Tutup buku, i'm fine now. Gue belajar dari kesalahan-kesalahan gue kemaren, mungkin dulu gue kurang bersyukur dan terlalu khawatir aja. Sekarang gue cukup senang kok menjalani keseharian gue. Bersyukur masih dikasih sehat sama Allah, seneng masih bisa adem walaupun lagi kesel, seneng kalau gue bosen masi bisa nonton video idol grup yang lucu, bersyukur tiap hari dibikin senyum sama chat bubble, masih bisa tidur-tiduran gabut di rumah, dan yang terbaru, super bersyukur gue bisa nggak terlalu ngejudge diri sendiri karena ngeliat Lucas secinta itu sama diri dia sendiri.
I'm happy, that's it. I know there are more to come.

Mungkin dulu gue terlalu kaku. Gue berpikir kalau kebahagiaan gue hanya datang dari seorang teman, but I was totally wrong. Bahagia itu bisa datang dari mana aja. Even a stranger can make you laugh. Dan sepertinya dulu gue terlalu bergantung sama quality time gue dengan keberadaan orang-orang disekitar gue yang membuat gue merasa hidup berdampingan dengan orang lain lebih penting, padahal harusnya diri gue dulu yang perlu diajak hidup berdampingan. Mata gue udah lumayan kebuka sekarang.

Be grateful for whatever God has given to you, because God knows best.

Terima kasih yaa Allah untuk semuanya. Maafin saya kalau solatnya masih bolong-bolong.

3/14/2021

Stay Hungry

Dikarenakan gue lagi jadi pengangguran (lagi), gue menghabiskan hari-hari gue dengan menonton Masterchef yang udah lama banget. Jujur gue lebih prefer sama Masterchef Australia ketimbang yang USA. Kenapa? Abisnya yang USA lebay abis. Nggak jurinya, nggak pesertanya, semuanya lebay. Pertama jurinya, siapa namanya? Gordon Ramsey? Dia lebay parah. Apalagi pas dia di Hell's Kitchen. Kerjaannya ngamuk-ngamuk mulu. Mana aksennya british kan, jadi tambah mikir gue dengernya. Pesertanya juga kayaknya niat banget untuk berkompetisi sampe nggak jarang yang satu throwing other competitors under the bus. Persaingan yang sangat tidak sehat. Mereka harus banyak makan vitamin.

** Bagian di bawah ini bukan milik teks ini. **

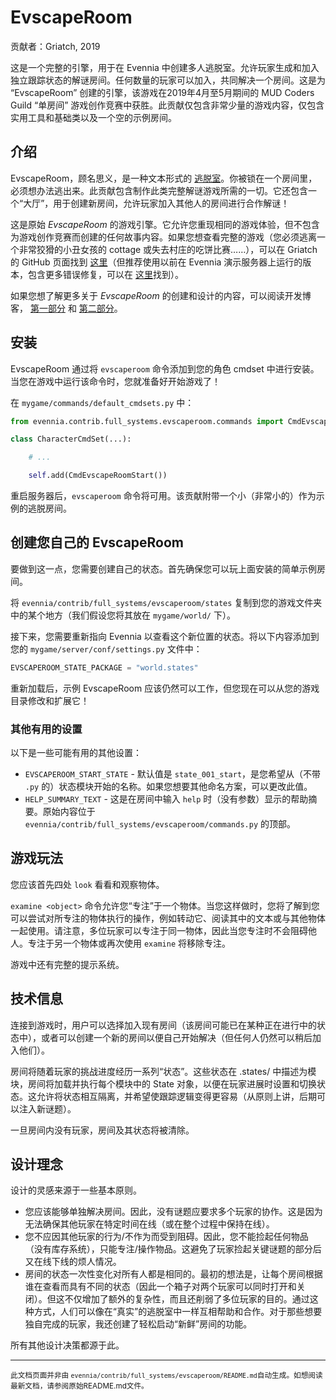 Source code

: # EvscapeRoom

贡献者：Griatch, 2019

这是一个完整的引擎，用于在 Evennia 中创建多人逃脱室。允许玩家生成和加入独立跟踪状态的解谜房间。任何数量的玩家可以加入，共同解决一个房间。这是为 “EvscapeRoom” 创建的引擎，该游戏在2019年4月至5月期间的 MUD Coders Guild “单房间” 游戏创作竞赛中获胜。此贡献仅包含非常少量的游戏内容，仅包含实用工具和基础类以及一个空的示例房间。

## 介绍

EvscapeRoom，顾名思义，是一种文本形式的 [逃脱室](https://en.wikipedia.org/wiki/Escape_room)。你被锁在一个房间里，必须想办法逃出来。此贡献包含制作此类完整解谜游戏所需的一切。它还包含一个“大厅”，用于创建新房间，允许玩家加入其他人的房间进行合作解谜！

这是原始 _EvscapeRoom_ 的游戏引擎。它允许您重现相同的游戏体验，但不包含为游戏创作竞赛而创建的任何故事内容。如果您想查看完整的游戏（您必须逃离一个非常狡猾的小丑女孩的 cottage 或失去村庄的吃饼比赛……），可以在 Griatch 的 GitHub 页面找到 [这里](https://github.com/Griatch/evscaperoom)（但推荐使用以前在 Evennia 演示服务器上运行的版本，包含更多错误修复，可以在 [这里](https://github.com/evennia/evdemo/tree/master/evdemo/evscaperoom)找到）。

如果您想了解更多关于 _EvscapeRoom_ 的创建和设计的内容，可以阅读开发博客， [第一部分](https://www.evennia.com/devblog/2019.html#2019-05-18-creating-evscaperoom-part-1) 和 [第二部分](https://www.evennia.com/devblog/2019.html#2019-05-26-creating-evscaperoom-part-2)。

## 安装

EvscapeRoom 通过将 `evscaperoom` 命令添加到您的角色 cmdset 中进行安装。当您在游戏中运行该命令时，您就准备好开始游戏了！

在 `mygame/commands/default_cmdsets.py` 中：

```python
from evennia.contrib.full_systems.evscaperoom.commands import CmdEvscapeRoomStart

class CharacterCmdSet(...):

    # ...

    self.add(CmdEvscapeRoomStart())
```

重启服务器后，`evscaperoom` 命令将可用。该贡献附带一个小（非常小的）作为示例的逃脱房间。

## 创建您自己的 EvscapeRoom

要做到这一点，您需要创建自己的状态。首先确保您可以玩上面安装的简单示例房间。

将 `evennia/contrib/full_systems/evscaperoom/states` 复制到您的游戏文件夹中的某个地方（我们假设您将其放在 `mygame/world/` 下）。

接下来，您需要重新指向 Evennia 以查看这个新位置的状态。将以下内容添加到您的 `mygame/server/conf/settings.py` 文件中：

```python
EVSCAPEROOM_STATE_PACKAGE = "world.states"
```

重新加载后，示例 EvscapeRoom 应该仍然可以工作，但您现在可以从您的游戏目录修改和扩展它！

### 其他有用的设置

以下是一些可能有用的其他设置：

- `EVSCAPEROOM_START_STATE` - 默认值是 `state_001_start`，是您希望从（不带 `.py` 的）状态模块开始的名称。如果您想要其他命名方案，可以更改此值。
- `HELP_SUMMARY_TEXT` - 这是在房间中输入 `help` 时（没有参数）显示的帮助摘要。原始内容位于 `evennia/contrib/full_systems/evscaperoom/commands.py` 的顶部。

## 游戏玩法

您应该首先四处 `look` 看看和观察物体。

`examine <object>` 命令允许您“专注”于一个物体。当您这样做时，您将了解到您可以尝试对所专注的物体执行的操作，例如转动它、阅读其中的文本或与其他物体一起使用。请注意，多位玩家可以专注于同一物体，因此当您专注时不会阻碍他人。专注于另一个物体或再次使用 `examine` 将移除专注。

游戏中还有完整的提示系统。

## 技术信息

连接到游戏时，用户可以选择加入现有房间（该房间可能已在某种正在进行中的状态中），或者可以创建一个新的房间以便自己开始解决（但任何人仍然可以稍后加入他们）。

房间将随着玩家的挑战进度经历一系列“状态”。这些状态在 .states/ 中描述为模块，房间将加载并执行每个模块中的 State 对象，以便在玩家进展时设置和切换状态。这允许将状态相互隔离，并希望使跟踪逻辑变得更容易（从原则上讲，后期可以注入新谜题）。

一旦房间内没有玩家，房间及其状态将被清除。

## 设计理念

设计的灵感来源于一些基本原则。

- 您应该能够单独解决房间。因此，没有谜题应要求多个玩家的协作。这是因为无法确保其他玩家在特定时间在线（或在整个过程中保持在线）。
- 您不应因其他玩家的行为/不作为而受到阻碍。因此，您不能捡起任何物品（没有库存系统），只能专注/操作物品。这避免了玩家捡起关键谜题的部分后又在线下线的烦人情况。
- 房间的状态一次性变化对所有人都是相同的。最初的想法是，让每个房间根据谁在查看而具有不同的状态（因此一个箱子对两个玩家可以同时打开和关闭）。但这不仅增加了额外的复杂性，而且还削弱了多位玩家的目的。通过这种方式，人们可以像在“真实”的逃脱室中一样互相帮助和合作。对于那些想要独自完成的玩家，我还创建了轻松启动“新鲜”房间的功能。

所有其他设计决策都源于此。


----

<small>此文档页面并非由 `evennia/contrib/full_systems/evscaperoom/README.md`自动生成。如想阅读最新文档，请参阅原始README.md文件。</small>

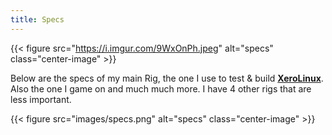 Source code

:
 ```yaml
---
title: Specs
---
```

{{< figure src="https://i.imgur.com/9WxOnPh.jpeg" alt="specs" class="center-image" >}}<br />

Below are the specs of my main Rig, the one I use to test & build [**XeroLinux**](https://xerolinux.xyz). Also the one I game on and much much more. I have 4 other rigs that are less important.

{{< figure src="images/specs.png" alt="specs" class="center-image" >}}
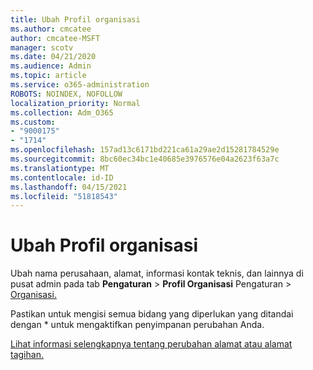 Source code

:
 ```yaml
---
title: Ubah Profil organisasi
ms.author: cmcatee
author: cmcatee-MSFT
manager: scotv
ms.date: 04/21/2020
ms.audience: Admin
ms.topic: article
ms.service: o365-administration
ROBOTS: NOINDEX, NOFOLLOW
localization_priority: Normal
ms.collection: Adm_O365
ms.custom:
- "9000175"
- "1714"
ms.openlocfilehash: 157ad13c6171bd221ca61a29ae2d15281784529e
ms.sourcegitcommit: 8bc60ec34bc1e40685e3976576e04a2623f63a7c
ms.translationtype: MT
ms.contentlocale: id-ID
ms.lasthandoff: 04/15/2021
ms.locfileid: "51818543"
---
```

# <a name="change-organization-profile"></a>Ubah Profil organisasi

Ubah nama perusahaan, alamat, informasi kontak teknis, dan lainnya di pusat admin pada tab **Pengaturan**  >  **Profil Organisasi** Pengaturan  >  [Organisasi.](https://admin.microsoft.com/AdminPortal/Home#/Settings/OrganizationProfile/:/Settings/L1/OrganizationInformation)

Pastikan untuk mengisi semua bidang yang diperlukan yang ditandai dengan * untuk mengaktifkan penyimpanan perubahan Anda.

[Lihat informasi selengkapnya tentang perubahan alamat atau alamat tagihan.](https://docs.microsoft.com/microsoft-365/admin/manage/change-address-contact-and-more)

Berbeda dengan orang-orang di US, si peserta Masterchef Australia lebih terlihat selow dan tenang. Mereka pun mengangap saingannya adalah keluarga. Kalau lo sering denger yang USA ngomong "I'm not here to make friends. I'm here to win.", mungkin si Aussie ngomong "I'm so happy that he's going to the next round. So we can stay here a little bit longer and make great food.". Elegan.

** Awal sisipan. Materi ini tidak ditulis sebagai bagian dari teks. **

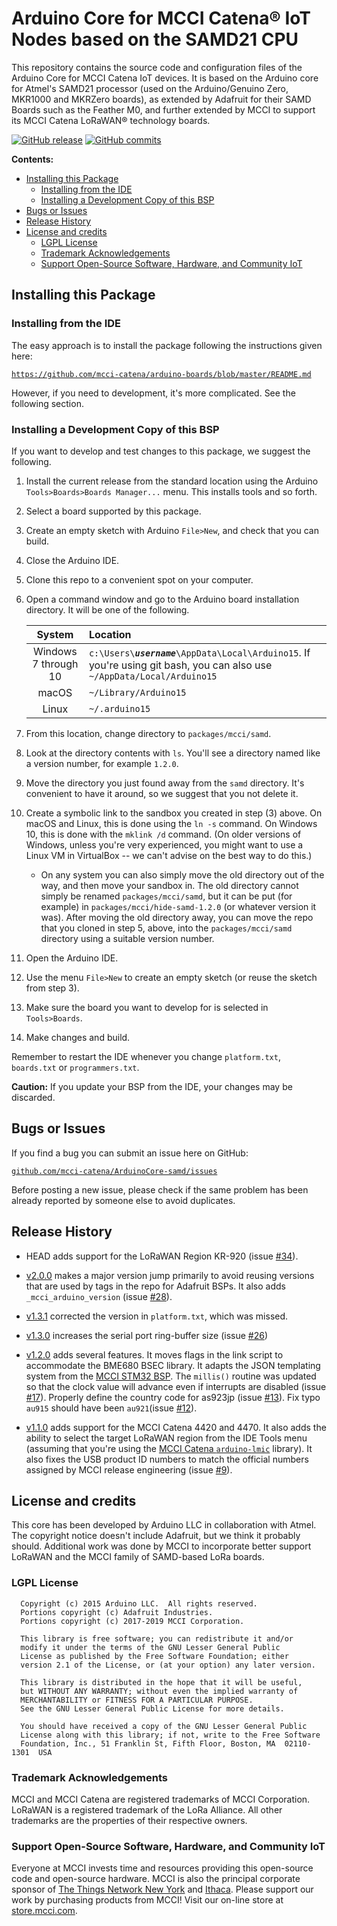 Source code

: # Arduino Core for MCCI Catena&reg; IoT Nodes based on the SAMD21 CPU

This repository contains the source code and configuration files of the Arduino Core
for MCCI Catena IoT devices.  It is based on the Arduino core
for Atmel's SAMD21 processor (used on the Arduino/Genuino Zero, MKR1000 and MKRZero boards),
as extended by Adafruit for their SAMD Boards such as the Feather M0, and further extended by MCCI to support its MCCI Catena LoRaWAN&reg; technology boards.

[![GitHub release](https://img.shields.io/github/release/mcci-catena/ArduinoCore-samd.svg)](https://github.com/mcci-catena/ArduinoCore-samd/releases/latest) [![GitHub commits](https://img.shields.io/github/commits-since/mcci-catena/ArduinoCore-samd/latest.svg)](https://github.com/mcci-catena/ArduinoCore-samd/compare/v2.0.0...master)

**Contents:**
<!-- markdownlint-disable MD033 -->
<!-- markdownlint-capture -->
<!-- markdownlint-disable -->
<!-- TOC depthFrom:2 updateOnSave:true -->

- [Installing this Package](#installing-this-package)
	- [Installing from the IDE](#installing-from-the-ide)
	- [Installing a Development Copy of this BSP](#installing-a-development-copy-of-this-bsp)
- [Bugs or Issues](#bugs-or-issues)
- [Release History](#release-history)
- [License and credits](#license-and-credits)
	- [LGPL License](#lgpl-license)
	- [Trademark Acknowledgements](#trademark-acknowledgements)
	- [Support Open-Source Software, Hardware, and Community IoT](#support-open-source-software-hardware-and-community-iot)

<!-- /TOC -->
<!-- markdownlint-restore -->
<!-- Due to a bug in Markdown TOC, the table is formatted incorrectly if tab indentation is set other than 4. Due to another bug, this comment must be *after* the TOC entry. -->

## Installing this Package

### Installing from the IDE

The easy approach is to install the package following the instructions given here:

[`https://github.com/mcci-catena/arduino-boards/blob/master/README.md`](https://github.com/mcci-catena/arduino-boards/blob/master/README.md)

However, if you need to development, it's more complicated. See the following section.

### Installing a Development Copy of this BSP

If you want to develop and test changes to this package, we suggest the following.

1. Install the current release from the standard location using the Arduino `Tools>Boards>Boards Manager...` menu. This installs tools and so forth.
2. Select a board supported by this package.
3. Create an empty sketch with Arduino `File>New`, and check that you can build.
4. Close the Arduino IDE.
5. Clone this repo to a convenient spot on your computer.
6. Open a command window and go to the Arduino board installation directory. It will be one of the following.

   | System | Location |
   |:------:|:---------|
   | Windows 7 through 10 | <code>c:\Users\\<em><strong>username</strong></em>\AppData\Local\Arduino15</code>. If you're using git bash, you can also use `~/AppData/Local/Arduino15` |
   | macOS | <code>~/Library/Arduino15</code> |
   | Linux | <code>~/.arduino15</code> |

7. From this location, change directory to `packages/mcci/samd`.
8. Look at the directory contents with `ls`. You'll see a directory named like a version number, for example `1.2.0`.
9. Move the directory you just found away from the `samd` directory. It's convenient to have it around, so we suggest that you not delete it.
10. Create a symbolic link to the sandbox you created in step (3) above. On macOS and Linux, this is done using the `ln -s` command. On Windows 10, this is done with the `mklink /d` command. (On older versions of Windows, unless you're very experienced, you might want to use a Linux VM in VirtualBox -- we can't advise on the best way to do this.)

    - On any system you can also simply move the old directory out of the way, and then move your sandbox in. The old directory cannot simply be renamed `packages/mcci/samd`, but it can be put (for example) in `packages/mcci/hide-samd-1.2.0` (or whatever version it was). After moving the old directory away, you can move the repo that you cloned in step 5, above, into the `packages/mcci/samd` directory using a suitable version number.

11. Open the Arduino IDE.
12. Use the menu `File>New` to create an empty sketch (or reuse the sketch from step 3).
13. Make sure the board you want to develop for is selected in `Tools>Boards`.
14. Make changes and build.

Remember to restart the IDE whenever you change `platform.txt`, `boards.txt` or `programmers.txt`.

**Caution:** If you update your BSP from the IDE, your changes may be discarded.

## Bugs or Issues

If you find a bug you can submit an issue here on GitHub:

[`github.com/mcci-catena/ArduinoCore-samd/issues`](https://github.com/mcci-catena/ArduinoCore-samd/issues)

Before posting a new issue, please check if the same problem has been already reported by someone else
to avoid duplicates.

## Release History

- HEAD adds support for the LoRaWAN Region KR-920 (issue [#34](https://github.com/mcci-catena/ArduinoCore-samd/issues/34)).

- [v2.0.0](https://github.com/mcci-catena/ArduinoCore-samd/releases/tag/v2.0.0) makes a major version jump primarily to avoid reusing versions that are used by tags in the repo for Adafruit BSPs. It also adds `_mcci_arduino_version` (issue [#28](https://github.com/mcci-catena/ArduinoCore-samd/issues/28)).

- [v1.3.1](https://github.com/mcci-catena/ArduinoCore-samd/releases/tag/v1.3.1) corrected the version in `platform.txt`, which was missed.

- [v1.3.0](https://github.com/mcci-catena/ArduinoCore-samd/releases/tag/v1.3.0) increases the serial port ring-buffer size (issue [#26](https://github.com/mcci-catena/ArduinoCore-samd/issues/26))

- [v1.2.0](https://github.com/mcci-catena/ArduinoCore-samd/releases/tag/v1.2.0) adds several features. It moves flags in the link script to accommodate the BME680 BSEC library. It adapts the JSON templating system from the [MCCI STM32 BSP](https://github.com/mcci-catena/Arduino_Core_STM32). The `millis()` routine was updated so that the clock value will advance even if interrupts are disabled (issue [#17](https://github.com/mcci-catena/ArduinoCore-samd/issues/16)). Properly define the country code for as923jp (issue [#13](https://github.com/mcci-catena/ArduinoCore-samd/issues/13)). Fix typo `au915` should have been `au921`(issue [#12](https://github.com/mcci-catena/ArduinoCore-samd/issues/12)).

- [v1.1.0](https://github.com/mcci-catena/ArduinoCore-samd/releases/tag/v1.1.0) adds support for the MCCI Catena 4420 and 4470. It also adds the ability to select the target LoRaWAN region from the IDE Tools menu (assuming that you're using the [MCCI Catena `arduino-lmic`](https://github.com/mcci-catena/arduino-lmic) library). It also fixes the USB product ID numbers to match the official numbers assigned by MCCI release engineering (issue [#9](https://github.com/mcci-catena/ArduinoCore-samd/issues/9)).

## License and credits

This core has been developed by Arduino LLC in collaboration with Atmel. The copyright notice doesn't
include Adafruit, but we think it probably should. Additional work was done by MCCI to incorporate better support LoRaWAN and the MCCI family of SAMD-based LoRa boards.

### LGPL License

```text
  Copyright (c) 2015 Arduino LLC.  All rights reserved.
  Portions copyright (c) Adafruit Industries.
  Portions copyright (c) 2017-2019 MCCI Corporation.

  This library is free software; you can redistribute it and/or
  modify it under the terms of the GNU Lesser General Public
  License as published by the Free Software Foundation; either
  version 2.1 of the License, or (at your option) any later version.

  This library is distributed in the hope that it will be useful,
  but WITHOUT ANY WARRANTY; without even the implied warranty of
  MERCHANTABILITY or FITNESS FOR A PARTICULAR PURPOSE.
  See the GNU Lesser General Public License for more details.

  You should have received a copy of the GNU Lesser General Public
  License along with this library; if not, write to the Free Software
  Foundation, Inc., 51 Franklin St, Fifth Floor, Boston, MA  02110-1301  USA
```

### Trademark Acknowledgements

MCCI and MCCI Catena are registered trademarks of MCCI Corporation. LoRaWAN is a registered trademark of the LoRa Alliance. All other trademarks are the properties of their respective owners.

### Support Open-Source Software, Hardware, and Community IoT

Everyone at MCCI invests time and resources providing this open-source code and open-source hardware. MCCI is also the principal corporate sponsor of [The Things Network New York](https://thethings.nyc) and [Ithaca](https://ttni.tech). Please support our work by purchasing products from MCCI! Visit our on-line store at [store.mcci.com](https://store.mcci.com).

Padahal awalnya gue mau ngepost foto makanan yang gue temuin di internet. Tapi jadi melenceng ngomong Masterchef. Yaiyalah coy. Pendahuluan dulu. Selow...

Di satu episode si Ben, peserta dari Masterchef Aussie masak Kecap Manis Lamb. Guess what? Dia menang hahaha. Juri-jurinya kayak kegirangan gitu makaninnya. Dalem hati gue "Yaelah, ini mah ibarat makanan gue sehari-hari.Emang dasar bule biasa makan makanan hambar."
Emang bukan rahasia lagi kalau masakan indonesia itu enak-enak. Bumbunya pas. Kalau masakan india bumbunya kebanyakan, ampe rasanya kadang aneh. Sementara masakan eropa bumbunya kaga jelas. Kayaknya di masaknya cuma sama garam-merica doang. Presentasi nya doang yang bagus.
Mari kita bayangin betapa lezatnya masakan-masakan di bawah ini. Untung puasa masih beberapa minggu lagi ya.

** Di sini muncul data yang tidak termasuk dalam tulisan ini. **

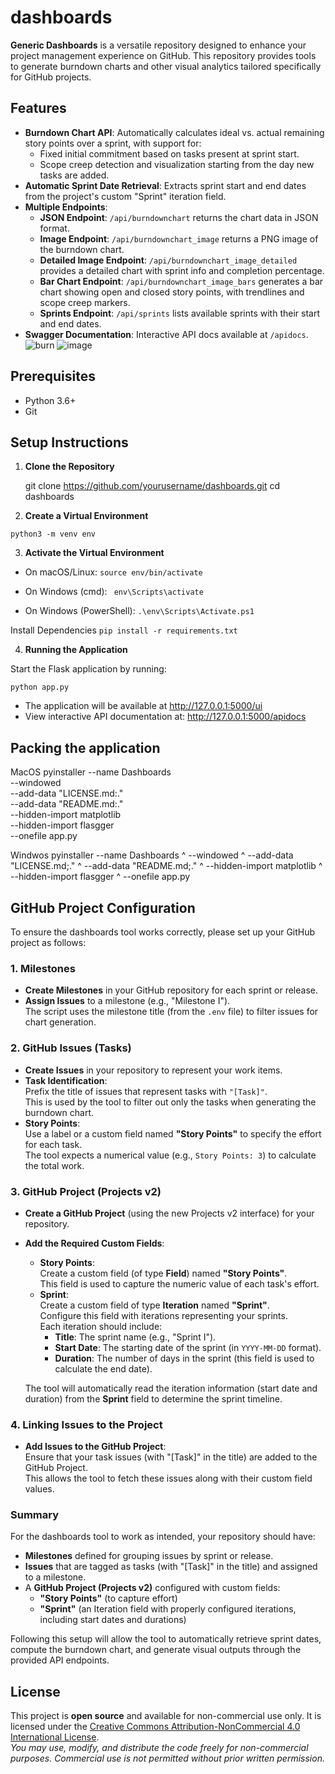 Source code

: # dashboards

**Generic Dashboards** is a versatile repository designed to enhance your project management experience on GitHub. This repository provides tools to generate burndown charts and other visual analytics tailored specifically for GitHub projects.

## Features

- **Burndown Chart API**: Automatically calculates ideal vs. actual remaining story points over a sprint, with support for:
  - Fixed initial commitment based on tasks present at sprint start.
  - Scope creep detection and visualization starting from the day new tasks are added.
- **Automatic Sprint Date Retrieval**: Extracts sprint start and end dates from the project's custom "Sprint" iteration field.
- **Multiple Endpoints**:
  - **JSON Endpoint**: `/api/burndownchart` returns the chart data in JSON format.
  - **Image Endpoint**: `/api/burndownchart_image` returns a PNG image of the burndown chart.
  - **Detailed Image Endpoint**: `/api/burndownchart_image_detailed` provides a detailed chart with sprint info and completion percentage.
  - **Bar Chart Endpoint**: `/api/burndownchart_image_bars` generates a bar chart showing open and closed story points, with trendlines and scope creep markers.
  - **Sprints Endpoint**: `/api/sprints` lists available sprints with their start and end dates.
- **Swagger Documentation**: Interactive API docs available at `/apidocs`.
![burn](https://github.com/user-attachments/assets/90ab33ad-7a9d-4ce2-93f3-1ade69cb7653)
![image](https://github.com/user-attachments/assets/c8b7c112-2d3d-430a-ab8b-7c9e62b0d825)


## Prerequisites

- Python 3.6+
- Git

## Setup Instructions

1. **Clone the Repository**


   git clone https://github.com/yourusername/dashboards.git
   cd dashboards

2. **Create a Virtual Environment**

```python3 -m venv env```

3. **Activate the Virtual Environment**

- On macOS/Linux:
 ```source env/bin/activate```

- On Windows (cmd):
 ``` env\Scripts\activate```

- On Windows (PowerShell):
 ``` .\env\Scripts\Activate.ps1 ```

Install Dependencies
 ```pip install -r requirements.txt```

4. **Running the Application**

Start the Flask application by running:

 ```python app.py```

- The application will be available at http://127.0.0.1:5000/ui
- View interactive API documentation at: http://127.0.0.1:5000/apidocs


## Packing the application

MacOS
pyinstaller --name Dashboards \
            --windowed \
            --add-data "LICENSE.md:." \
            --add-data "README.md:." \
            --hidden-import matplotlib \
            --hidden-import flasgger \
            --onefile app.py

Windwos
pyinstaller --name Dashboards ^
            --windowed ^
            --add-data "LICENSE.md;." ^
            --add-data "README.md;." ^
            --hidden-import matplotlib ^
            --hidden-import flasgger ^
            --onefile app.py
## GitHub Project Configuration

To ensure the dashboards tool works correctly, please set up your GitHub project as follows:

### 1. Milestones
- **Create Milestones** in your GitHub repository for each sprint or release.
- **Assign Issues** to a milestone (e.g., "Milestone I").  
  The script uses the milestone title (from the `.env` file) to filter issues for chart generation.

### 2. GitHub Issues (Tasks)
- **Create Issues** in your repository to represent your work items.
- **Task Identification**:  
  Prefix the title of issues that represent tasks with `"[Task]"`.  
  This is used by the tool to filter out only the tasks when generating the burndown chart.
- **Story Points**:  
  Use a label or a custom field named **"Story Points"** to specify the effort for each task.  
  The tool expects a numerical value (e.g., `Story Points: 3`) to calculate the total work.

### 3. GitHub Project (Projects v2)
- **Create a GitHub Project** (using the new Projects v2 interface) for your repository.
- **Add the Required Custom Fields**:
  - **Story Points**:  
    Create a custom field (of type **Field**) named **"Story Points"**.  
    This field is used to capture the numeric value of each task's effort.
  - **Sprint**:  
    Create a custom field of type **Iteration** named **"Sprint"**.  
    Configure this field with iterations representing your sprints.  
    Each iteration should include:
    - **Title**: The sprint name (e.g., "Sprint I").
    - **Start Date**: The starting date of the sprint (in `YYYY-MM-DD` format).
    - **Duration**: The number of days in the sprint (this field is used to calculate the end date).
  
  The tool will automatically read the iteration information (start date and duration) from the **Sprint** field to determine the sprint timeline.

### 4. Linking Issues to the Project
- **Add Issues to the GitHub Project**:  
  Ensure that your task issues (with "[Task]" in the title) are added to the GitHub Project.  
  This allows the tool to fetch these issues along with their custom field values.

### Summary
For the dashboards tool to work as intended, your repository should have:
- **Milestones** defined for grouping issues by sprint or release.
- **Issues** that are tagged as tasks (with "[Task]" in the title) and assigned to a milestone.
- A **GitHub Project (Projects v2)** configured with custom fields:
  - **"Story Points"** (to capture effort)
  - **"Sprint"** (an Iteration field with properly configured iterations, including start dates and durations)

Following this setup will allow the tool to automatically retrieve sprint dates, compute the burndown chart, and generate visual outputs through the provided API endpoints.

## License

This project is **open source** and available for non-commercial use only. It is licensed under the [Creative Commons Attribution-NonCommercial 4.0 International License](https://creativecommons.org/licenses/by-nc/4.0/).  
*You may use, modify, and distribute the code freely for non-commercial purposes. Commercial use is not permitted without prior written permission.*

Gimana? Laper nggak liatnya? Gue tiba-tiba ngidam soto babat bibi gue. Enaknya parah, makannya ampe keringetan pedes. Biasanya kalo lagi ngidam gini gue cuma bisa menunggu esok tiba, karena rasanya ingin makan itu akan hilang. Nasib jarang ada tukang jualan. mau makan yang cuma keluar jalan aja susah. Huh.

Anyway, yeah. Kita nggak terbiasa sama rasa yang simple, selalu bold flavour. Di buku-buku resep aja bahan-bahannya banyak bener. Daun ini lah, daun itu lah. Semuanya dimasukin dan voila! Magic.

Sekarang gue mau ngapain ya. Jadi kepingin bikin mie nih. Kemarin gue udah makan mie sebenernya. Gara-gara abis pulang kampung. Alhasil pengeeeeeen makan, tapi maleeees makan. Okebye!

3/02/2021

Life Update

Due to overflowing mind, here I am writing a new blog post.
This post might get you think some.

-------------------------------------------------------------------------------------------------------------------


Sebenernya bulan februari lalu gue ada rasa pengen nulis, tapi karena saat itu gue lagi di lemah secara mental jadinya pikiran gue agak sedikit terganggu. Sekarang pun sebenernya gue lagi nggak menggebu-gebu banget untuk menulis, karena pikiran gue udah agak used up untuk jauh dari sosial media, nggak mikirin jalan orang lain, dan sedikit mengembangkan kehidupan kesehatan mental gue.
"Kehidupan mental? I thought you were fine."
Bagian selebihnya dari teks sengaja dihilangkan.